◆ Work instruction: Among the entries below, find the lines with "hash" and copy them.

*** Available data Section Begins ***

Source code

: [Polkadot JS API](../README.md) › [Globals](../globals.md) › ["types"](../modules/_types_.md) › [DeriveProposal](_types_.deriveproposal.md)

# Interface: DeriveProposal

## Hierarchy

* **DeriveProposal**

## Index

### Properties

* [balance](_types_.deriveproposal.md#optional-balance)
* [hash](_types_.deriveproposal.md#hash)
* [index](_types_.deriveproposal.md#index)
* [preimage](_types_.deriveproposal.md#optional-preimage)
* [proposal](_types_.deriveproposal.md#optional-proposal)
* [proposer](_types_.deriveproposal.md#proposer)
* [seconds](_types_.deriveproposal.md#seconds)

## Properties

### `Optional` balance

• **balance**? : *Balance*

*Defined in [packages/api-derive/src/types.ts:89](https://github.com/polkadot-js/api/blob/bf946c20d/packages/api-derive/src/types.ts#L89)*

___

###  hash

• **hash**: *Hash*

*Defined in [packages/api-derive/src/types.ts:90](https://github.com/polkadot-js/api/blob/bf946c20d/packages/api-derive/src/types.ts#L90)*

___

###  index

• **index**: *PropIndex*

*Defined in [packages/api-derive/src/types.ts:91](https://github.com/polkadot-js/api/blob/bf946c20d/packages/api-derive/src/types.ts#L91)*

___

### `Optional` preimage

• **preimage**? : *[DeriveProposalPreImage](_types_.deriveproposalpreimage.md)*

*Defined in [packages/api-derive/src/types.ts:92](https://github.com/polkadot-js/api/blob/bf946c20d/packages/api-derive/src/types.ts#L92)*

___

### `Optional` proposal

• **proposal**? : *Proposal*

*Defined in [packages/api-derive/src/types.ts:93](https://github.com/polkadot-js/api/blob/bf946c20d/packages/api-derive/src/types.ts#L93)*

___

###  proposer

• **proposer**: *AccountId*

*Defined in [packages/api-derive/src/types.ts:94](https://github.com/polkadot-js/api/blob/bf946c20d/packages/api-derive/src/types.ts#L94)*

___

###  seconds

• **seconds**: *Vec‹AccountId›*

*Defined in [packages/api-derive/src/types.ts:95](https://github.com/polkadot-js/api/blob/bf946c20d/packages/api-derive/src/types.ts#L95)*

*** Available data Section Ends ***

◆ Exercise result:
* [hash](_types_.deriveproposal.md#hash)
###  hash
• **hash**: *Hash*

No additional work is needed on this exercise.